The United States on Friday vetoed a UN Security Council resolution that would have called for an immediate ceasefire in the intense fighting between Israel and Hamas in Gaza.
Washington dashed a growing clamor for an immediate ceasefire that had been led by UN chief Antonio Guterres and Arab nations.
American envoy Robert Wood said the resolution was “divorced from reality” and “would have not moved the needle forward on the ground.”
He attacked the resolution’s sponsors, criticizing them for rushing it through and leaving the call for an unconditional ceasefire unchanged.
“This resolution still contains a call for an unconditional ceasefire… it would leave Hamas in place able to repeat what it did on October 7,” Wood said.
Guterres had convened an emergency meeting of the UN Security Council after weeks of fighting left more than 17,487 people dead in Gaza, mostly women and children, according to the latest toll from the health ministry in Hamas-run Gaza.
“The United Arab Emirates is deeply disappointed,” said the representative of the UAE which had sponsored the resolution.
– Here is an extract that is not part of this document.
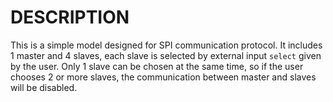 # DESCRIPTION

This is a simple model designed for SPI communication protocol. It includes 1 master and 4 slaves, each slave is selected by external input `select` given by the user. Only 1 slave can be chosen at the same time, so if the user chooses 2 or more slaves, the communication between master and slaves will be disabled.
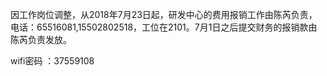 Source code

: 因工作岗位调整，从2018年7月23日起，研发中心的费用报销工作由陈芮负责，电话：65516081,15502802518，工位在2101。7月1日之后提交财务的报销款由陈芮负责发放。



wifi密码 ：37559108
“Regrettably… this council is unable to demand a humanitarian ceasefire.”
As a permanent Security Council member, Washington can veto any resolution, while Britain, also a member, abstained on the vote, and the 13 other members voted in favor.
“If you support it (this war) you are supporting crimes against humanity,” said the Palestinian representative to the UN Riyad Mansour. “This is a terrible day for the Security Council.”
Israel praised Washington’s veto, with the country’s UN envoy Gilad Erdan thanking “the United States and President Biden for standing firmly by our side.”
Ahead of the vote, Guterres had said that “the brutality perpetrated by Hamas can never justify the collective punishment of the Palestinian people.”
Vowing to destroy the Islamist movement, Israel has relentlessly bombarded Gaza and sent in tanks and ground troops since the war began on October 7 with unprecedented attacks by Hamas on southern Israel.
Those attacks left 1,200 people dead, Israel says.
Earlier this week, Israel called on the UN to investigate one aspect of the attack — alleged sexual violence by Hamas fighters against Israeli women.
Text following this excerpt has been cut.